WHAT TO WORK ON
Write each line again exactly as it is, from the opening line of the records below through the one containing "Scale factorization at", and add nothing.

◇ ◇ ◇ ◇ ◇ ◇ ◇

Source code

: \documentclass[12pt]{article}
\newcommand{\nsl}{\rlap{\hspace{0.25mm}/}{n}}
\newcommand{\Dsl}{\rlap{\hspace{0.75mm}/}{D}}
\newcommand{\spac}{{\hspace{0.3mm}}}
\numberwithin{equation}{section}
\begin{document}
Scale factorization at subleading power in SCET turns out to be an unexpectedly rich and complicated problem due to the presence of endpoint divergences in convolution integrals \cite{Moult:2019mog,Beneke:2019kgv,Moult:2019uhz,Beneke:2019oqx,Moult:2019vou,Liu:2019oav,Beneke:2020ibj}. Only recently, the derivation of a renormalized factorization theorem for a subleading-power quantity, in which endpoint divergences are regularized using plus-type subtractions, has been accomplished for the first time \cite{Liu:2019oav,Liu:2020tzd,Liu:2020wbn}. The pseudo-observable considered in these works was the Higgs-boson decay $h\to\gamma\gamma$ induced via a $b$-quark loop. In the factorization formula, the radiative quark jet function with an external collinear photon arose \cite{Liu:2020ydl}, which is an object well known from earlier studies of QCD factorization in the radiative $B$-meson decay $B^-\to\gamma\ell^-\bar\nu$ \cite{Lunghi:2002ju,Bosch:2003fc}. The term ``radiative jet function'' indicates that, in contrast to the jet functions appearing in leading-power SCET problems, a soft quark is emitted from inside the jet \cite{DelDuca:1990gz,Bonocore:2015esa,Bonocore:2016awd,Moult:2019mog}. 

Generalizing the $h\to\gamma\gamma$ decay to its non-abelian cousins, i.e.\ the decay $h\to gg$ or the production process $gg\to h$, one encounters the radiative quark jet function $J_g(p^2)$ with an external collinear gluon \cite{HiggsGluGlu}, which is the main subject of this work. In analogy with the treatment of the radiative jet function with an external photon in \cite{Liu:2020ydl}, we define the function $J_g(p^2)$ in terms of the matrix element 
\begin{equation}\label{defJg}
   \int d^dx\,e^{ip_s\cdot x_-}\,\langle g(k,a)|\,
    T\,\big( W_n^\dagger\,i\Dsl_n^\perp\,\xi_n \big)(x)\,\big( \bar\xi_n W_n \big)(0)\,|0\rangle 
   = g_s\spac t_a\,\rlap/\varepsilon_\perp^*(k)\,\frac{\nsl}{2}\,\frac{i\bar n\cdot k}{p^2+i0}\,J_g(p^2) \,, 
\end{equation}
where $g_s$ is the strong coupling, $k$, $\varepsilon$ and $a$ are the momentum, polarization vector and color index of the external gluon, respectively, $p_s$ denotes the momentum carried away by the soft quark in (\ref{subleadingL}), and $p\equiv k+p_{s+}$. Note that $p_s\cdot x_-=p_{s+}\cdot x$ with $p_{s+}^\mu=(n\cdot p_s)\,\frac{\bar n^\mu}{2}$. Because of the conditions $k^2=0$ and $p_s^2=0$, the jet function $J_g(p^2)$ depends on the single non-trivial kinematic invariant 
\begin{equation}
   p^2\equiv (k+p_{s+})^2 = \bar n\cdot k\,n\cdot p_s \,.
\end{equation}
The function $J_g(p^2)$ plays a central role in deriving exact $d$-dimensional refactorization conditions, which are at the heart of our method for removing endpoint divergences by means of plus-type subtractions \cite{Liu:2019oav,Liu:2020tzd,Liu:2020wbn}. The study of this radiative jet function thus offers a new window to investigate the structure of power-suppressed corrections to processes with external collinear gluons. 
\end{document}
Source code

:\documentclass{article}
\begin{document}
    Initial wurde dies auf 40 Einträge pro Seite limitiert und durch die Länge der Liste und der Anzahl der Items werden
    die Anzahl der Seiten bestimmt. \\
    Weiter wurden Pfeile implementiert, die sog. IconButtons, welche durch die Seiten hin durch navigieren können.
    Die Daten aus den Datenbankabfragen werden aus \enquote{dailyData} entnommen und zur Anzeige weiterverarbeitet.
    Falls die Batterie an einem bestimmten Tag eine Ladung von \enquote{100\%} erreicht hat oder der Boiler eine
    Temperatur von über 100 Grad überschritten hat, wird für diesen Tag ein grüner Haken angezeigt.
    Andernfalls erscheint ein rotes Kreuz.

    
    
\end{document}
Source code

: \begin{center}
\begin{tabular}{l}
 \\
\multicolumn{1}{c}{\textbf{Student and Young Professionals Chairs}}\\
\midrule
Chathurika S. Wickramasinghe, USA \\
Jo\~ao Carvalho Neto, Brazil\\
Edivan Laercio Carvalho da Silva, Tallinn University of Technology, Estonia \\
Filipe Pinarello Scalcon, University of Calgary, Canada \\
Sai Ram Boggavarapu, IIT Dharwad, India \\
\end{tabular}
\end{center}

◇ ◇ ◇ ◇ ◇ ◇ ◇

SOLUTION
Source code

: \documentclass[12pt]{article}
\newcommand{\nsl}{\rlap{\hspace{0.25mm}/}{n}}
\newcommand{\Dsl}{\rlap{\hspace{0.75mm}/}{D}}
\newcommand{\spac}{{\hspace{0.3mm}}}
\numberwithin{equation}{section}
\begin{document}
Scale factorization at subleading power in SCET turns out to be an unexpectedly rich and complicated problem due to the presence of endpoint divergences in convolution integrals \cite{Moult:2019mog,Beneke:2019kgv,Moult:2019uhz,Beneke:2019oqx,Moult:2019vou,Liu:2019oav,Beneke:2020ibj}. Only recently, the derivation of a renormalized factorization theorem for a subleading-power quantity, in which endpoint divergences are regularized using plus-type subtractions, has been accomplished for the first time \cite{Liu:2019oav,Liu:2020tzd,Liu:2020wbn}. The pseudo-observable considered in these works was the Higgs-boson decay $h\to\gamma\gamma$ induced via a $b$-quark loop. In the factorization formula, the radiative quark jet function with an external collinear photon arose \cite{Liu:2020ydl}, which is an object well known from earlier studies of QCD factorization in the radiative $B$-meson decay $B^-\to\gamma\ell^-\bar\nu$ \cite{Lunghi:2002ju,Bosch:2003fc}. The term ``radiative jet function'' indicates that, in contrast to the jet functions appearing in leading-power SCET problems, a soft quark is emitted from inside the jet \cite{DelDuca:1990gz,Bonocore:2015esa,Bonocore:2016awd,Moult:2019mog}. 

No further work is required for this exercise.